[[ Source records open ]]
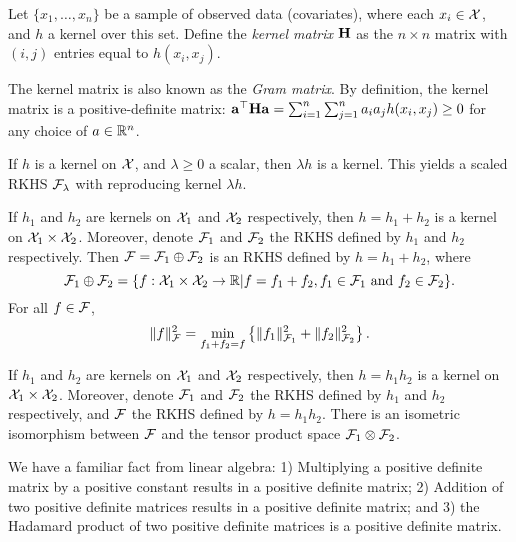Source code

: \begin{definition}
  Let $\{x_1,\dots,x_n\}$ be a sample of observed data (covariates), where each $x_i\in{\mathcal X}$, and $h$ a kernel over this set.
  Define the \emph{kernel matrix} ${\mathbf H}$ as the $n \times n$ matrix with $(i,j)$ entries equal to $h(x_i,x_j)$.
\end{definition}

The kernel matrix is also known as the \emph{Gram matrix}.
By definition, the kernel matrix is a positive-definite matrix: ${\mathbf a}^\top{\mathbf H}{\mathbf a} = \sum_{i=1}^n\sum_{j=1}^n a_ia_jh(x_i,x_j) \geq 0$ for any choice of $a\in\mathbb{R}^n$.

\begin{lemma}
  If $h$ is a kernel on ${\mathcal X}$, and $\lambda \geq 0$ a scalar, then $\lambda h$ is a kernel.
  This yields a scaled RKHS ${\mathcal F}_\lambda$ with reproducing kernel $\lambda h$.
\end{lemma}

\begin{lemma}
  If $h_1$ and $h_2$ are kernels on ${\mathcal X}_1$ and ${\mathcal X}_2$ respectively, then $h = h_1 + h_2$ is a kernel on ${\mathcal X}_1 \times {\mathcal X}_2$.
  Moreover, denote ${\mathcal F}_1$ and ${\mathcal F}_2$ the RKHS defined by $h_1$ and $h_2$ respectively.
  Then ${\mathcal F} = {\mathcal F}_1 \oplus {\mathcal F}_2$ is an RKHS defined by $h = h_1 + h_2$, where
  \[
    {\mathcal F}_1 \oplus {\mathcal F}_2 = \{ f:{\mathcal X}_1\times{\mathcal X}_2 \to\mathbb{R} | f = f_1 + f_2, f_1\in{\mathcal F}_1 \text{ and } f_2\in{\mathcal F}_2 \}.
  \]
  For all $f\in{\mathcal F}$,
  \[
    \lVert f\rVert_{\mathcal F}^2 = \min_{f_1+f_2=f} \left\{ \lVert f_1\rVert_{{\mathcal F}_1}^2 + \lVert f_2\rVert_{{\mathcal F}_2}^2 \right\}.
  \]
\end{lemma}

\begin{lemma}
  If $h_1$ and $h_2$ are kernels on ${\mathcal X}_1$ and ${\mathcal X}_2$ respectively, then $h = h_1 h_2$ is a kernel on ${\mathcal X}_1 \times {\mathcal X}_2$.
  Moreover, denote ${\mathcal F}_1$ and ${\mathcal F}_2$ the RKHS defined by $h_1$ and $h_2$ respectively, and ${\mathcal F}$ the RKHS defined by $h = h_1 h_2$.
  There is an isometric isomorphism between ${\mathcal F}$ and the tensor product space ${\mathcal F}_1 \otimes {\mathcal F}_2$.
\end{lemma}

We have a familiar fact from linear algebra: 1) Multiplying a positive definite matrix by a positive constant results in a positive definite matrix; 2) Addition of two positive definite matrices results in a positive definite matrix; and 3) the Hadamard product of two positive definite matrices is a positive definite matrix.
[[ Source records closed ]]
**Task to complete:**
Output only an exact transcription of the lines above from the one with "h_1 + h_2$ is" up to and including the one with "and $h_2$ respectively.".

**Task result:**
  If $h_1$ and $h_2$ are kernels on ${\mathcal X}_1$ and ${\mathcal X}_2$ respectively, then $h = h_1 + h_2$ is a kernel on ${\mathcal X}_1 \times {\mathcal X}_2$.
  Moreover, denote ${\mathcal F}_1$ and ${\mathcal F}_2$ the RKHS defined by $h_1$ and $h_2$ respectively.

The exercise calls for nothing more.